Cryptic crossword No 29,694 by Philistine

Philistine is the setter this morning.

The key to this puzzle is solving the song title which is hinted at by BOB DYLAN (I think that's as far as it goes regarding a possible theme?). Once you put in THE TIMES THEY ARE A-CHANGING, there are so many crossers that the rest of the puzzle slots nicely into place, especially with the gentel chestnut THE PRESENT TIME to assist as well. I was mildly disappointed to see "start" used twice to indicate first letters, and "cruel" also appeared twice in consecutive clues, which could have been avoided, but on the whole this was fun.

Thanks Philistine.

ACROSS
8, 20, 26 THE TIMES THEY ARE A-CHANGING
By itself, the Yankee territory introduction of cruel capital punishment means nothing will be the same (3,5,4,3,1-8)

THE TIMES THE ("the" (multiplied)by itself) + Y (Yankee) + AREA ("territory") + [introduction of] C(ruel) + HANGING ("capital punishment")

9 ODOURS
Extremely ostentatious about unpleasant smells (6)

[extremely] O(stentatiou)S about DOUR ("unpleasant")

10, 11 NAME AND ADDRESS
Finally given by a cruel father: clothing, identity (4,3,7)

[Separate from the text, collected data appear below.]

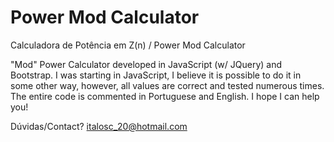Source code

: # Power Mod Calculator
Calculadora de Potência em Z(n) / Power Mod Calculator

"Mod" Power Calculator developed in JavaScript (w/ JQuery) and Bootstrap.
I was starting in JavaScript, I believe it is possible to do it in some other way, however, all values ​​are correct and tested numerous times. The entire code is commented in Portuguese and English.
I hope I can help you!

Dúvidas/Contact? italosc_20@hotmail.com
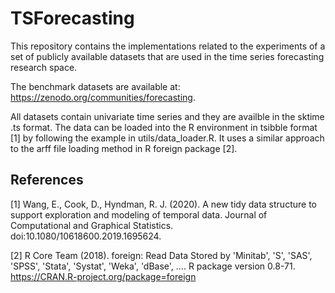 # TSForecasting
This repository contains the implementations related to the experiments of a set of publicly available datasets that are used in the time series forecasting research space.

The benchmark datasets are available at: https://zenodo.org/communities/forecasting.

All datasets contain univariate time series and they are availble in the sktime .ts format. The data can be loaded into the R environment in tsibble format [1] by following the example in utils/data_loader.R. It uses a similar approach to the arff file loading method in R foreign package [2]. 

## References
[1] Wang, E., Cook, D., Hyndman, R. J. (2020). A new tidy data structure to support exploration and modeling of temporal data. Journal of Computational and Graphical Statistics. doi:10.1080/10618600.2019.1695624.

[2] R Core Team (2018). foreign: Read Data Stored by 'Minitab', 'S', 'SAS', 'SPSS', 'Stata', 'Systat', 'Weka', 'dBase', .... R package version 0.8-71. https://CRAN.R-project.org/package=foreign

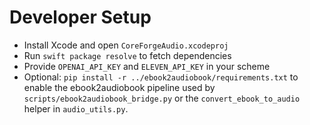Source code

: # Developer Setup

- Install Xcode and open `CoreForgeAudio.xcodeproj`
- Run `swift package resolve` to fetch dependencies
- Provide `OPENAI_API_KEY` and `ELEVEN_API_KEY` in your scheme
- Optional: `pip install -r ../ebook2audiobook/requirements.txt` to enable
  the ebook2audiobook pipeline used by `scripts/ebook2audiobook_bridge.py` or
  the `convert_ebook_to_audio` helper in `audio_utils.py`.
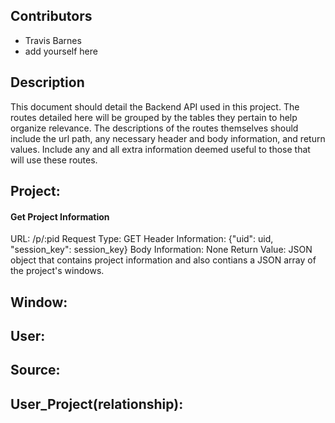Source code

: ## Contributors
- Travis Barnes
- add yourself here

## Description
This document should detail the Backend API used in this project. The routes detailed here will be grouped by the tables they pertain to help organize relevance. The descriptions of the routes themselves should include the url path, any necessary header and body information, and return values. Include any and all extra information deemed useful to those that will use these routes.


## Project:

#### Get Project Information
URL: /p/:pid
Request Type: GET
Header Information: {"uid": uid, "session_key": session_key}
Body Information: None
Return Value: JSON object that contains project information and also contians a JSON array of the project's windows.


## Window:
## User:
## Source:
## User_Project(relationship):


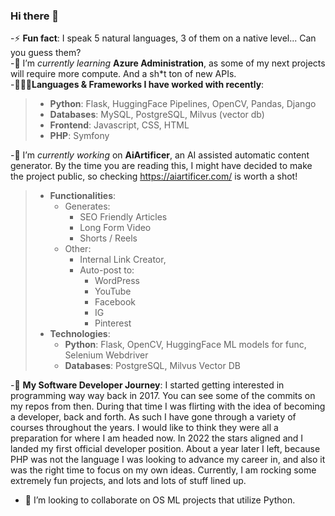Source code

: 
### Hi there 👋

-⚡ **Fun fact**: I speak 5 natural languages, 3 of them on a native level... Can you guess them?  
-🌱 I’m _currently learning_ **Azure Administration**, as some of my next projects will require more compute. And a sh*t ton of new APIs.  
-🧑🏻‍💻**Languages & Frameworks I have worked with recently**:  
>* **Python**: Flask, HuggingFace Pipelines, OpenCV, Pandas, Django
>* **Databases**: MySQL, PostgreSQL, Milvus (vector db)
>* **Frontend**: Javascript, CSS, HTML
>* **PHP**: Symfony

-🔭 I’m _currently working_ on **AiArtificer**, an AI assisted automatic content generator. By the time you are reading this, I might have decided to make the project public, so checking https://aiartificer.com/ is worth a shot!
>* **Functionalities**:
>	* Generates:
>		* SEO Friendly Articles
>		* Long Form Video
>		* Shorts / Reels
>	* Other:
>		* Internal Link Creator, 
>		* Auto-post to:
>			* WordPress
>			* YouTube
>			* Facebook
>			* IG
>			* Pinterest  
>* **Technologies**:
>	  * **Python**: Flask, OpenCV, HuggingFace ML models for func, Selenium Webdriver  
>	  * **Databases**: PostgreSQL, Milvus Vector DB   

-🐾 **My Software Developer Journey**: I started getting interested in programming way way back in 2017. You can see some of the commits on my repos from then. During that time I was flirting with the idea of becoming a developer, back and forth. As such I have gone through a variety of courses throughout the years. I would like to think they were all a preparation for where I am headed now. In 2022 the stars aligned and I landed my first official developer position. About a year later I left, because PHP was not the language I was looking to advance my career in, and also it was the right time to focus on my own ideas. Currently, I am rocking some extremely fun projects, and lots and lots of stuff lined up.
- 👯 I’m looking to collaborate on OS ML projects that utilize Python.

<!--
**typhoon93/typhoon93** is a ✨ _special_ ✨ repository because its `README.md` (this file) appears on your GitHub profile.

Here are some ideas to get you started:

- 🔭 I’m currently working on ...
- 🌱 I’m currently learning ...
- 👯 I’m looking to collaborate on ...
- 🤔 I’m looking for help with ...
- 💬 Ask me about ...
- 📫 How to reach me: ...
- 😄 Pronouns: ...
- ⚡ Fun fact: ...
-->
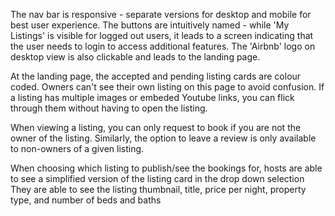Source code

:The nav bar is responsive - separate versions for desktop and mobile for best user experience.
The buttons are intuitively named - while 'My Listings' is visible for logged out users, it leads to a screen indicating that the user needs to login to access additional features.
The 'Airbnb' logo on desktop view is also clickable and leads to the landing page.

At the landing page, the accepted and pending listing cards are colour coded. 
Owners can't see their own listing on this page to avoid confusion.
If a listing has multiple images or embeded Youtube links, you can flick through them without having to open the listing.

When viewing a listing, you can only request to book if you are not the owner of the listing. Similarly, the option to leave a review is only available to non-owners of a given listing.

When choosing which listing to publish/see the bookings for, hosts are able to see a simplified version of the listing card in the drop down selection
They are able to see the listing thumbnail, title, price per night, property type, and number of beds and baths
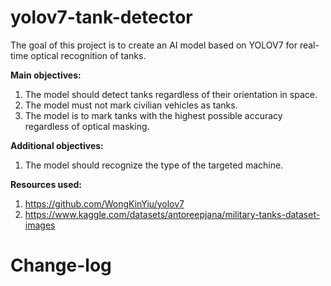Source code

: 
# yolov7-tank-detector

The goal of this project is to create an AI model based on YOLOV7 for real-time optical recognition of tanks. 

 **Main objectives:**
1. The model should detect tanks regardless of their orientation in space.
2. The model must not mark civilian vehicles as tanks. 
3. The model is to mark tanks with the highest possible accuracy regardless of optical masking.

 **Additional objectives:**
1. The model should recognize the type of the targeted machine.

**Resources used:**
1. https://github.com/WongKinYiu/yolov7
2. https://www.kaggle.com/datasets/antoreepjana/military-tanks-dataset-images


# Change-log



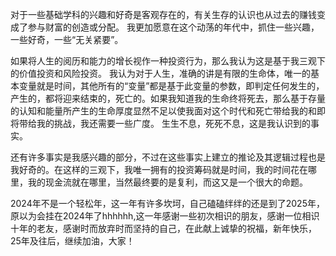 对于一些基础学科的兴趣和好奇是客观存在的，有关生存的认识也从过去的赚钱变成了参与财富的创造或分配。
我更加愿意在这个动荡的年代中，抓住一些兴趣，一些好奇，一些“无关紧要”。

如果将人生的阅历和能力的增长视作一种投资行为，那么我认为这是基于我三观下的价值投资和风险投资。
我认为对于人生，准确的讲是有限的生命体，唯一的基本变量就是时间，其他所有的“变量”都是基于此变量的参数，即判定任何发生的，产生的，都将迎来结束的，死亡的。如果我知道我的生命终将死去，那么基于存量的认知和能量所产生的生命厚度显然不足以使我面对这个时代和死亡带给我的和即将带给我的挑战，我还需要一些广度。
生生不息，死死不息，这是我认识到的事实。

还有许多事实是我感兴趣的部分，不过在这些事实上建立的推论及其逻辑过程也是我好奇的。在这样的三观下，我唯一拥有的投资筹码就是时间，我的时间花在哪里，我的现金流就在哪里，当然最终要的是复利，而这又是一个很大的命题。

2024年不是一个轻松年，这一年有许多坎坷，自己磕磕绊绊的还是到了2025年，原以为会挂在2024年了hhhhhh,这一年感谢一些初次相识的朋友，感谢一位相识十年的老友，感谢时而放弃时而坚持的自己，在此献上诚挚的祝福，新年快乐，
25年及往后，继续加油，大家！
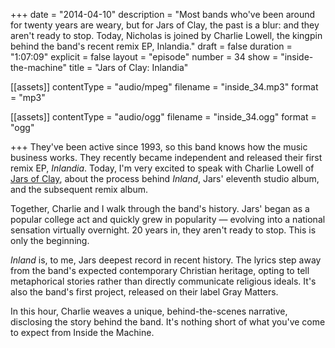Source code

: +++
date = "2014-04-10"
description = "Most bands who've been around for twenty years are weary, but for Jars of Clay, the past is a blur: and they aren't ready to stop. Today, Nicholas is joined by Charlie Lowell, the kingpin behind the band's recent remix EP, Inlandia."
draft = false
duration = "1:07:09"
explicit = false
layout = "episode"
number = 34
show = "inside-the-machine"
title = "Jars of Clay: Inlandia"

[[assets]]
  contentType = "audio/mpeg"
  filename = "inside_34.mp3"
  format = "mp3"

[[assets]]
  contentType = "audio/ogg"
  filename = "inside_34.ogg"
  format = "ogg"

+++
They've been active since 1993, so this band knows how the music business works. They recently became independent and released their first remix EP, *Inlandia*. Today, I'm very excited to speak with Charlie Lowell of [Jars of Clay](http://www.jarsofclay.com), about the process behind *Inland*, Jars' eleventh studio album, and the subsequent remix album.

Together, Charlie and I walk through the band's history. Jars' began as a popular college act and quickly grew in popularity &mdash; evolving into a national sensation virtually overnight. 20 years in, they aren't ready to stop. This is only the beginning.

*Inland* is, to me, Jars deepest record in recent history. The lyrics step away from the band's expected contemporary Christian heritage, opting to tell metaphorical stories rather than directly communicate religious ideals. It's also the band's first project, released on their label Gray Matters.

In this hour, Charlie weaves a unique, behind-the-scenes narrative, disclosing the story behind the band. It's nothing short of what you've come to expect from Inside the Machine.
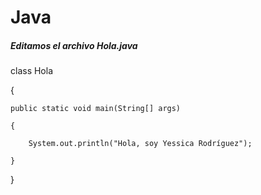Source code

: # Java

##### Editamos el archivo _Hola.java_

class Hola

{
>>>> 
    public static void main(String[] args)
>>>>
    {
>>>>
        System.out.println("Hola, soy Yessica Rodríguez");
  >>>>
    }
    
}
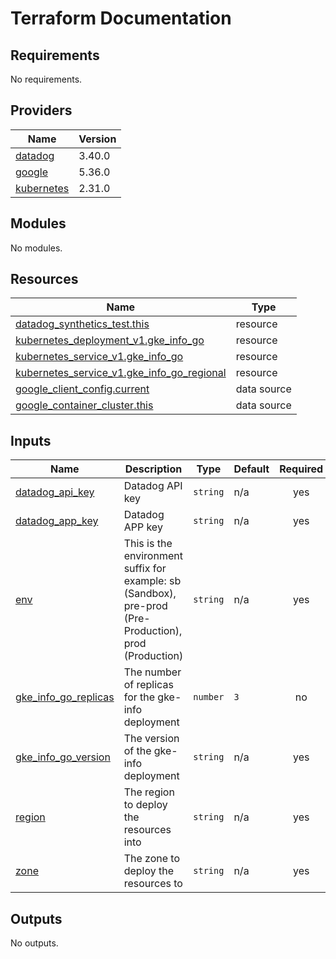 # Terraform Documentation

<!-- BEGINNING OF PRE-COMMIT-TERRAFORM DOCS HOOK -->
## Requirements

No requirements.

## Providers

| Name | Version |
|------|---------|
| <a name="provider_datadog"></a> [datadog](#provider\_datadog) | 3.40.0 |
| <a name="provider_google"></a> [google](#provider\_google) | 5.36.0 |
| <a name="provider_kubernetes"></a> [kubernetes](#provider\_kubernetes) | 2.31.0 |

## Modules

No modules.

## Resources

| Name | Type |
|------|------|
| [datadog_synthetics_test.this](https://registry.terraform.io/providers/datadog/datadog/latest/docs/resources/synthetics_test) | resource |
| [kubernetes_deployment_v1.gke_info_go](https://registry.terraform.io/providers/hashicorp/kubernetes/latest/docs/resources/deployment_v1) | resource |
| [kubernetes_service_v1.gke_info_go](https://registry.terraform.io/providers/hashicorp/kubernetes/latest/docs/resources/service_v1) | resource |
| [kubernetes_service_v1.gke_info_go_regional](https://registry.terraform.io/providers/hashicorp/kubernetes/latest/docs/resources/service_v1) | resource |
| [google_client_config.current](https://registry.terraform.io/providers/hashicorp/google/latest/docs/data-sources/client_config) | data source |
| [google_container_cluster.this](https://registry.terraform.io/providers/hashicorp/google/latest/docs/data-sources/container_cluster) | data source |

## Inputs

| Name | Description | Type | Default | Required |
|------|-------------|------|---------|:--------:|
| <a name="input_datadog_api_key"></a> [datadog\_api\_key](#input\_datadog\_api\_key) | Datadog API key | `string` | n/a | yes |
| <a name="input_datadog_app_key"></a> [datadog\_app\_key](#input\_datadog\_app\_key) | Datadog APP key | `string` | n/a | yes |
| <a name="input_env"></a> [env](#input\_env) | This is the environment suffix for example: sb (Sandbox), pre-prod (Pre-Production), prod (Production) | `string` | n/a | yes |
| <a name="input_gke_info_go_replicas"></a> [gke\_info\_go\_replicas](#input\_gke\_info\_go\_replicas) | The number of replicas for the gke-info deployment | `number` | `3` | no |
| <a name="input_gke_info_go_version"></a> [gke\_info\_go\_version](#input\_gke\_info\_go\_version) | The version of the gke-info deployment | `string` | n/a | yes |
| <a name="input_region"></a> [region](#input\_region) | The region to deploy the resources into | `string` | n/a | yes |
| <a name="input_zone"></a> [zone](#input\_zone) | The zone to deploy the resources to | `string` | n/a | yes |

## Outputs

No outputs.
<!-- END OF PRE-COMMIT-TERRAFORM DOCS HOOK -->
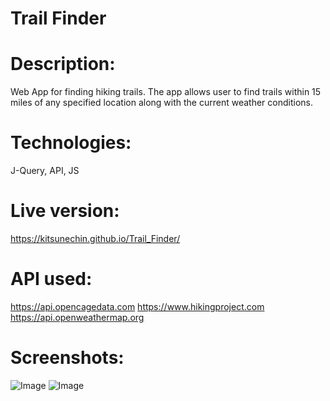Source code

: # Trail Finder
# Description: 
Web App for finding hiking trails. The app allows user to find trails within 15 miles of any specified location along with the current weather conditions.
# Technologies: 
J-Query, API, JS
# Live version: 
https://kitsunechin.github.io/Trail_Finder/
# API used:
https://api.opencagedata.com
https://www.hikingproject.com
https://api.openweathermap.org
# Screenshots:
![Image](Assets/Screenshot_1)
![Image](Assets/Screenshot_2)
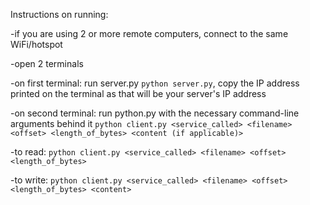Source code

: Instructions on running:

-if you are using 2 or more remote computers, connect to the same WiFi/hotspot

-open 2 terminals

-on first terminal: run server.py `python server.py`, copy the IP address printed on the terminal as that will be your server's IP address

-on second terminal: run python.py with the necessary command-line arguments behind it `python client.py <service_called> <filename> <offset> <length_of_bytes> <content (if applicable)>`

  -to read: `python client.py <service_called> <filename> <offset> <length_of_bytes>`
  
  -to write: `python client.py <service_called> <filename> <offset> <length_of_bytes> <content>`
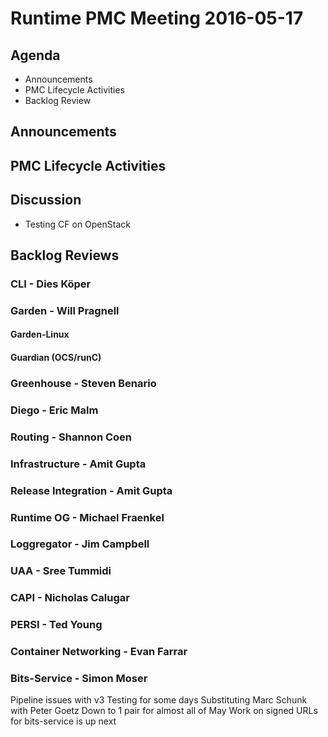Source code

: # Runtime PMC Meeting 2016-05-17

## Agenda
* Announcements
* PMC Lifecycle Activities
* Backlog Review

## Announcements


## PMC Lifecycle Activities


## Discussion
* Testing CF on OpenStack

## Backlog Reviews

### CLI - Dies Köper

### Garden - Will Pragnell

#### Garden-Linux

#### Guardian (OCS/runC)

### Greenhouse - Steven Benario

### Diego - Eric Malm

### Routing - Shannon Coen

### Infrastructure - Amit Gupta

### Release Integration - Amit Gupta

### Runtime OG - Michael Fraenkel

### Loggregator - Jim Campbell

### UAA - Sree Tummidi

### CAPI - Nicholas Calugar

### PERSI - Ted Young

### Container Networking - Evan Farrar

### Bits-Service - Simon Moser

Pipeline issues with v3 Testing for some days
Substituting Marc Schunk with Peter Goetz
Down to 1 pair for almost all of May
Work on signed URLs for bits-service is up next 



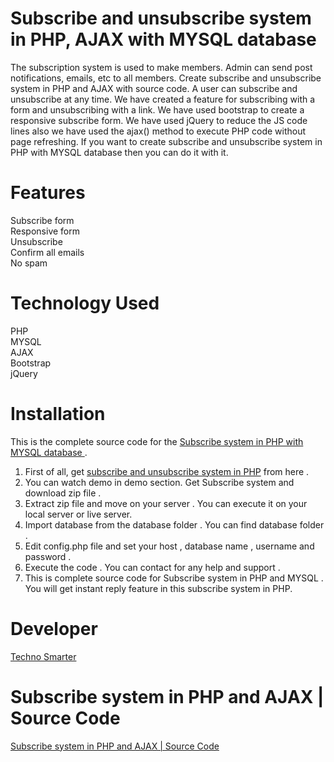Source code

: # Subscribe and unsubscribe system in PHP, AJAX with MYSQL database 
The subscription system is used to make members. Admin can send post notifications, emails, etc to all members. Create subscribe and unsubscribe system in PHP and AJAX with source code.
A user can subscribe and unsubscribe at any time. We have created a feature for subscribing with a form and unsubscribing with a link. 
We have used bootstrap to create a responsive subscribe form. We have used jQuery to reduce the JS code lines also we have used the ajax() method to 
execute PHP code without page refreshing. 
If you want to create subscribe and unsubscribe system in PHP with MYSQL database then you can do it with it. 

# Features
Subscribe form <br>
Responsive form <br>
Unsubscribe <br>
Confirm all emails <br>
No spam <br>
# Technology Used
PHP <br>
MYSQL <br>
AJAX <br>
Bootstrap <br>
jQuery<br> 

# Installation
This is the complete source code for the <a href="https://technosmarter.com/item/subscribe-system-in-php-and-ajax-source-code">Subscribe system in PHP with MYSQL database </a>.<br>
1. First of all, get <a href="https://technosmarter.com/item/subscribe-system-in-php-and-ajax-source-code">subscribe and unsubscribe system in PHP</a> from here .<br>
2. You can watch demo in demo section. Get Subscribe system and download zip file .<br>
3. Extract zip file and move on your server . You can execute it on your local server or live server.<br>
4. Import database from the database folder . You can find database folder .<br>
5. Edit config.php file and set your host , database name , username and password .<br>
6. Execute the code . You can contact for any help and support .<br>
7. This is complete source code for Subscribe system in PHP and MYSQL .
You will get instant reply feature in this subscribe system in PHP.
# Developer
<a href="https://technosmarter.com/">Techno Smarter</a>
# Subscribe system in PHP and AJAX | Source Code
<a href="https://technosmarter.com/item/subscribe-system-in-php-and-ajax-source-code">Subscribe system in PHP and AJAX | Source Code</a>
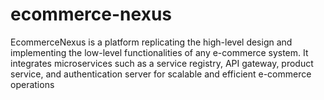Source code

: # ecommerce-nexus
EcommerceNexus is a platform replicating the high-level design and implementing the low-level functionalities of any e-commerce system. It integrates microservices such as a service registry, API gateway, product service, and authentication server for scalable and efficient e-commerce operations
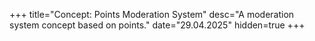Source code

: +++
title="Concept: Points Moderation System"
desc="A moderation system concept based on points."
date="29.04.2025"
hidden=true
+++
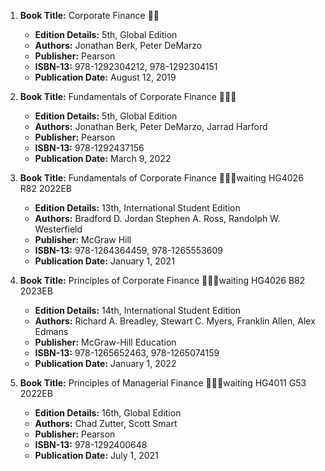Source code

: 1. **Book Title:** Corporate Finance 📒🚫
   - **Edition Details:** 5th, Global Edition
   - **Authors:** Jonathan Berk, Peter DeMarzo
   - **Publisher:** Pearson
   - **ISBN-13:** 978-1292304212, 978-1292304151
   - **Publication Date:** August 12, 2019

2. **Book Title:** Fundamentals of Corporate Finance 📒🔐✅
   - **Edition Details:** 5th, Global Edition
   - **Authors:** Jonathan Berk, Peter DeMarzo, Jarrad Harford
   - **Publisher:** Pearson
   - **ISBN-13:** 978-1292437156
   - **Publication Date:** March 9, 2022

3. **Book Title:** Fundamentals of Corporate Finance 📒🔐🚫waiting HG4026 R82 2022EB
   - **Edition Details:** 13th, International Student Edition
   - **Authors:** Bradford D. Jordan Stephen A. Ross, Randolph W. Westerfield
   - **Publisher:** McGraw Hill
   - **ISBN-13:** 978-1264364459, 978-1265553609
   - **Publication Date:** January 1, 2021

4. **Book Title:** Principles of Corporate Finance 📒🔐🚫waiting HG4026 B82 2023EB
   - **Edition Details:** 14th, International Student Edition
   - **Authors:** Richard A. Breadley, Stewart C. Myers, Franklin Allen, Alex Edmans
   - **Publisher:** McGraw-Hill Education
   - **ISBN-13:** 978-1265652463, 978-1265074159 
   - **Publication Date:** January 1, 2022

5. **Book Title:** Principles of Managerial Finance 📒🔐🚫waiting HG4011 G53 2022EB
   - **Edition Details:** 16th, Global Edition
   - **Authors:** Chad Zutter, Scott Smart
   - **Publisher:** Pearson
   - **ISBN-13:** 978-1292400648
   - **Publication Date:** July 1, 2021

[finally] (give)N by A + MEAN ("cruel") + DAD ("father") + DRESS ("clothing")

11
See 10
12 INVENT
Come up with component for main ventilator (6)

Hidden in [component for] "maIN VENTilator"

14 ABLUTION
Answer sailor for this way of washing (8)

(so)LUTION ("answer") with AB (able-bodied seaman, so "sailor") for (instead of) SO ("this way") becomes AB-LUTION

15 FLYPAST
Last year’s pilot to start in rapid part of air show (7)

L(ast) Y(ear's) P(ilot) [to start] in FAST ("rapid")

17 INSULAR
Parochial urinals in a mess (7)

*(urinals) [anag:in a mess]

20
See 8
22 COYOTE
Beast stripped car held by church (6)

[stripped] (t)OYOT(a) ("car") held by CE ("Church" of England)

23, 24 THE PRESENT TIME
Now or Christmas? (3,7,4)

Double definition, the second mildly cryptic.

24
See 23
25 STUCCO
Plaster almost stuck firm (6)

[almost] STUC(k) + Co. (company, so "firm")

26
See 8
DOWN
1 SHRAPNEL
Quiet type of music starts off nicely, ending loud with explosive bit (8)

SH ("quiet") + RAP ("type of music") + [starts off] N(icely) E(nding) L(oud)

2 FTSE
Index heard in action under the table? (4)

Homophone/pun/aural wordplay [heard] of FOOTSIE ("action under the table")

3 IMPACT
Crash Philistine’s agreement (6)

I'M ("Philistine's") + PACT ("agreement")

4 USED CAR
American starts to eat disgusting cold and raw banger (4,3)

US ("American") + [starts to] E(at) D(isgusting) C(old) A(nd) R(aw)

5 BOB DYLAN
Musician not on in London with Babyshambles (3,5)

*(lond baby) [anag:shambles] where LOND is [not] ON in LOND(on)

6 YOURS TRULY
Setter or solver’s terribly sultry (5,5)

YOUR ("solver's") + *(sultry) [anag:terribly]

7 PRESTO
As if by magic, Northern city’s not North (6)

PRESTO(n) ("Northern city"), not N (North)

13 EMPTY SPACE
Trained spy team won’t take a step into the void (5,5)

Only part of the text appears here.